§ **Your assignment**: Reproduce the records below exactly from their first line through the line containing "de la muestra.", omitting all pictures.

Plain-text document sources
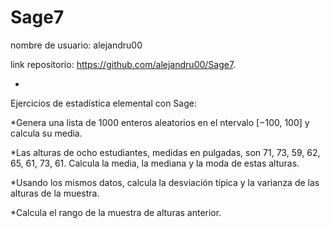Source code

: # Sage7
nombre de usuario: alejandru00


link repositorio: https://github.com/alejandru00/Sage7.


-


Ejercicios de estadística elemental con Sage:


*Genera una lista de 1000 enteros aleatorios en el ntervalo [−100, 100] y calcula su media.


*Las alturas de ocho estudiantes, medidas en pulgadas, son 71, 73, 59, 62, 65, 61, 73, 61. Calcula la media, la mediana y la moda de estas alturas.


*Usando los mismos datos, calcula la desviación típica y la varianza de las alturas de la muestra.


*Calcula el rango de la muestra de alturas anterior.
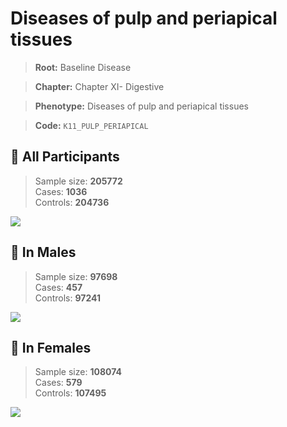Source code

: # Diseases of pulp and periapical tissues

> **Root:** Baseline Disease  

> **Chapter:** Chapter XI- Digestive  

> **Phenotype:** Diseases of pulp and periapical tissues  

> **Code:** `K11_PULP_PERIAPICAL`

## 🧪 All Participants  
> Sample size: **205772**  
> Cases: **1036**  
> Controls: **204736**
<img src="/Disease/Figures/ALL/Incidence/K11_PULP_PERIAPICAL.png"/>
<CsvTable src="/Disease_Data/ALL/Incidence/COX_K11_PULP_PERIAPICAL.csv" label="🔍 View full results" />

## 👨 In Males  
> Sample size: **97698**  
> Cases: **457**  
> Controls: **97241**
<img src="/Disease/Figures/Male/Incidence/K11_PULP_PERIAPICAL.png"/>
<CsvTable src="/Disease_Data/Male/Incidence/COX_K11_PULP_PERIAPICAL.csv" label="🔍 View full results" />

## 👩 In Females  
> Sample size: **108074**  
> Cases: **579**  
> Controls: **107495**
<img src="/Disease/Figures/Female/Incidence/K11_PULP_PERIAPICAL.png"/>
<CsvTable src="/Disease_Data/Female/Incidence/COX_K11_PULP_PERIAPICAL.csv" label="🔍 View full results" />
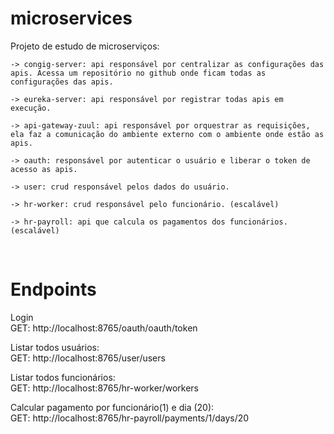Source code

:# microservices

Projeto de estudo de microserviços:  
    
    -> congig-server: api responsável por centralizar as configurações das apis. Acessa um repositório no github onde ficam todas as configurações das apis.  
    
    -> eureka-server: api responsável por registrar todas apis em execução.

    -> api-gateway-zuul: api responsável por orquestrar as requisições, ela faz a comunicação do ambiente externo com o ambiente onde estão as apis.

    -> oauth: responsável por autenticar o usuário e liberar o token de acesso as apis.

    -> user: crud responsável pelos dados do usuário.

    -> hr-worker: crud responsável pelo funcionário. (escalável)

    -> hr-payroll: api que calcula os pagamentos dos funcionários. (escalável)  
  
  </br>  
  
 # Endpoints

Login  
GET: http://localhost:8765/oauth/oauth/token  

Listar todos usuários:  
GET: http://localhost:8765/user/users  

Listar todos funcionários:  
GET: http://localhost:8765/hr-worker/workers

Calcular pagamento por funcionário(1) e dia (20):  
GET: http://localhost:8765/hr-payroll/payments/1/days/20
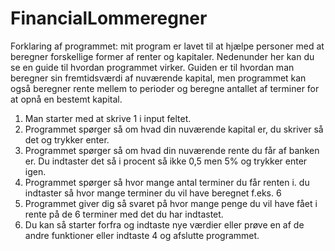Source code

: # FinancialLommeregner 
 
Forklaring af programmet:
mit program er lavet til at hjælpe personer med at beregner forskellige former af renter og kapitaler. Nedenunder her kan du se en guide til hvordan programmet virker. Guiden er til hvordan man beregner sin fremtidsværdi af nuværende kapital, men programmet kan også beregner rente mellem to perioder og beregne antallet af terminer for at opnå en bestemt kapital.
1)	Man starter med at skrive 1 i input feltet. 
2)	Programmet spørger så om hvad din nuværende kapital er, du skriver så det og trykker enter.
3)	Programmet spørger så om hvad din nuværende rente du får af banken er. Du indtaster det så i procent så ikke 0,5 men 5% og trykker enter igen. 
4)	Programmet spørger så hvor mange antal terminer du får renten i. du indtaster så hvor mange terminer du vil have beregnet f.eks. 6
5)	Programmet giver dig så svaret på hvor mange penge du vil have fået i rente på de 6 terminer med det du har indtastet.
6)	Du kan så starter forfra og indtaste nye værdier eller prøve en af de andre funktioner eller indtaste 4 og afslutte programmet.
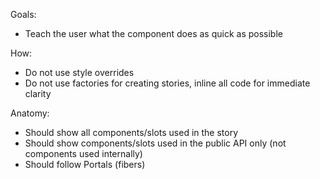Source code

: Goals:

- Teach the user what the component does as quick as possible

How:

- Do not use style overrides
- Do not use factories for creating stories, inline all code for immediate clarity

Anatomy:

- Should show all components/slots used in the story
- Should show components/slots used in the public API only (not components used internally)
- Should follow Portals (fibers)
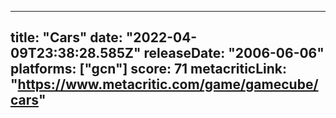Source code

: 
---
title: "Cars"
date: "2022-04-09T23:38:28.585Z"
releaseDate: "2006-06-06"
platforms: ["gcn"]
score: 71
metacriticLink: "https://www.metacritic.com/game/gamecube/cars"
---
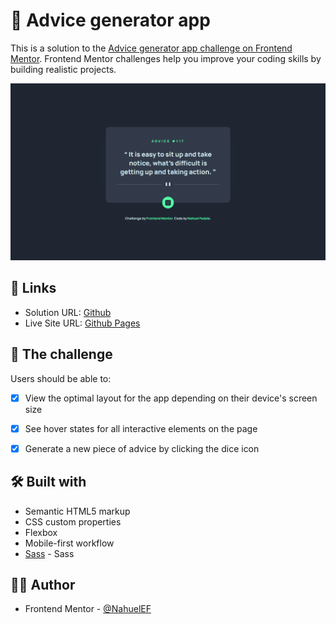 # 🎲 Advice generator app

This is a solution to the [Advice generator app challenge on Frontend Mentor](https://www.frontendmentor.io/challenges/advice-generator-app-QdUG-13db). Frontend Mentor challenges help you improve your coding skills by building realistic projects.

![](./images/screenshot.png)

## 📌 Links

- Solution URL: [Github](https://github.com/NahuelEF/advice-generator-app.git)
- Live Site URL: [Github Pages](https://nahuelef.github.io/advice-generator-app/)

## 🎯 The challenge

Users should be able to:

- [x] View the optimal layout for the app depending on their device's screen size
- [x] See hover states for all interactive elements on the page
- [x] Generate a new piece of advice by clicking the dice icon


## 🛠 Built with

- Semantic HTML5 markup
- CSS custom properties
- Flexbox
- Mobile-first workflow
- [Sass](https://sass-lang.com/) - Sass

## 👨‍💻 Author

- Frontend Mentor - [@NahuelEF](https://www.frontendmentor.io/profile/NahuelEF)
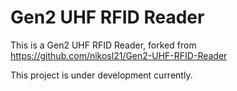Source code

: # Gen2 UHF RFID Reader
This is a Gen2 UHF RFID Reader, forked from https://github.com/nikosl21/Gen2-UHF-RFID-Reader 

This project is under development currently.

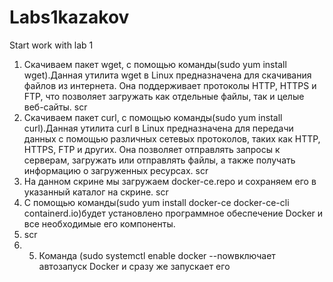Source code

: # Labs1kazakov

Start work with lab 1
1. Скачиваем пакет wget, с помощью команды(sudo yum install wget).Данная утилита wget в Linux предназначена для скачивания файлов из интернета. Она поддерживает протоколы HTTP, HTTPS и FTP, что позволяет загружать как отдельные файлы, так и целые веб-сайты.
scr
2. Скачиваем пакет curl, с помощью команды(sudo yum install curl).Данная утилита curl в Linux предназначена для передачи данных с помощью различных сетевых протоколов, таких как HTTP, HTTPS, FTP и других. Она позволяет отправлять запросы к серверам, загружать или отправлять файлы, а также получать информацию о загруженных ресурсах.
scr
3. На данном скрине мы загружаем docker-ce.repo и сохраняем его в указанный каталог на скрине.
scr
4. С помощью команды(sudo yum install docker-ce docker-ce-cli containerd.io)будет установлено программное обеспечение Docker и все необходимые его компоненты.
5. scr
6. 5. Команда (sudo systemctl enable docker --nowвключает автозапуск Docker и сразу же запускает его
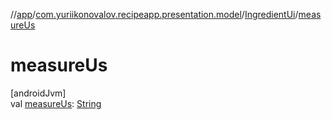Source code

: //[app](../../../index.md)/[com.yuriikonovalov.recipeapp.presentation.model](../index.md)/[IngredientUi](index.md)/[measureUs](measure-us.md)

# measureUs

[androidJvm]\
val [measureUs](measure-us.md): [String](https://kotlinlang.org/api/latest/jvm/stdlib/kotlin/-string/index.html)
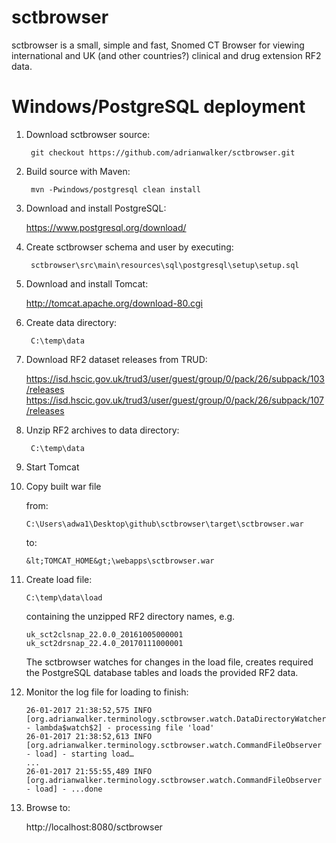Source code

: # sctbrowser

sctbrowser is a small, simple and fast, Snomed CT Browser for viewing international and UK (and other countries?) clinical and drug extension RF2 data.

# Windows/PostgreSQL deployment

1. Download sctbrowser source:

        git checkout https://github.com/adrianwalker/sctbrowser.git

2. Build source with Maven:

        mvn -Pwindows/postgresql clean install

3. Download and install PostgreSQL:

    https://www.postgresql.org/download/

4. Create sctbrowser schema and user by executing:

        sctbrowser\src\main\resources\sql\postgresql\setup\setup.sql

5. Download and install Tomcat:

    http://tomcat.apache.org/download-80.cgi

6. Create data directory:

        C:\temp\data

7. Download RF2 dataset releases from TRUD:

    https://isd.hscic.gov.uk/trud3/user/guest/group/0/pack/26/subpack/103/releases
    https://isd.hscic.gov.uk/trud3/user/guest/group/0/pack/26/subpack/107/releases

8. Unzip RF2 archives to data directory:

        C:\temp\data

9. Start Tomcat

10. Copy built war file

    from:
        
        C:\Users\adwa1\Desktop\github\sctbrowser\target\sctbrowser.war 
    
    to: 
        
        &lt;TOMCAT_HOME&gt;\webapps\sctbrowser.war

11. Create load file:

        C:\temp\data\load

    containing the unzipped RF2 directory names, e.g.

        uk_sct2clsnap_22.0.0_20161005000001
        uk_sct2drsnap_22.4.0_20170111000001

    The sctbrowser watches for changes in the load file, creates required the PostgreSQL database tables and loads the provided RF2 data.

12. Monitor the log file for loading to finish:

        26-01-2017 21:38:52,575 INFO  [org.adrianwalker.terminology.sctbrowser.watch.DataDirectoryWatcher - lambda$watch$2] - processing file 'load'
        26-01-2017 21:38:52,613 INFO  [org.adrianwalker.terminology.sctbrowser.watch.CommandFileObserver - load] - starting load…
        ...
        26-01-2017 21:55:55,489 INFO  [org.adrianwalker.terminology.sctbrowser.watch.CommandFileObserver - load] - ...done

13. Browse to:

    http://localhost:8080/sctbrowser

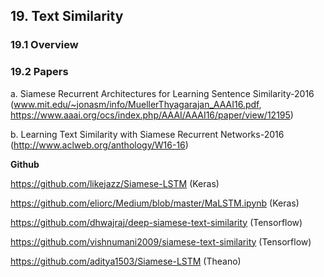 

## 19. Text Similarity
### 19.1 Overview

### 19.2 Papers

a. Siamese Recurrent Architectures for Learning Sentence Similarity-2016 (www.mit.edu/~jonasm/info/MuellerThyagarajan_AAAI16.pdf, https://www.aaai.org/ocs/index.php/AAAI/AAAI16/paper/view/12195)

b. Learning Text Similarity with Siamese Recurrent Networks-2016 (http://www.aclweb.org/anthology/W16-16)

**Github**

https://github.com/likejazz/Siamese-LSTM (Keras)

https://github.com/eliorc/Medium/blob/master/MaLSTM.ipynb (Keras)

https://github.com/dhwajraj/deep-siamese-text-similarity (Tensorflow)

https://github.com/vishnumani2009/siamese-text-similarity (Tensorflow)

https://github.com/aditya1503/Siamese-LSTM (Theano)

§ **Answer space**:
Source code

: # Sage7
nombre de usuario: alejandru00


link repositorio: https://github.com/alejandru00/Sage7.


-


Ejercicios de estadística elemental con Sage:


*Genera una lista de 1000 enteros aleatorios en el ntervalo [−100, 100] y calcula su media.


*Las alturas de ocho estudiantes, medidas en pulgadas, son 71, 73, 59, 62, 65, 61, 73, 61. Calcula la media, la mediana y la moda de estas alturas.


*Usando los mismos datos, calcula la desviación típica y la varianza de las alturas de la muestra.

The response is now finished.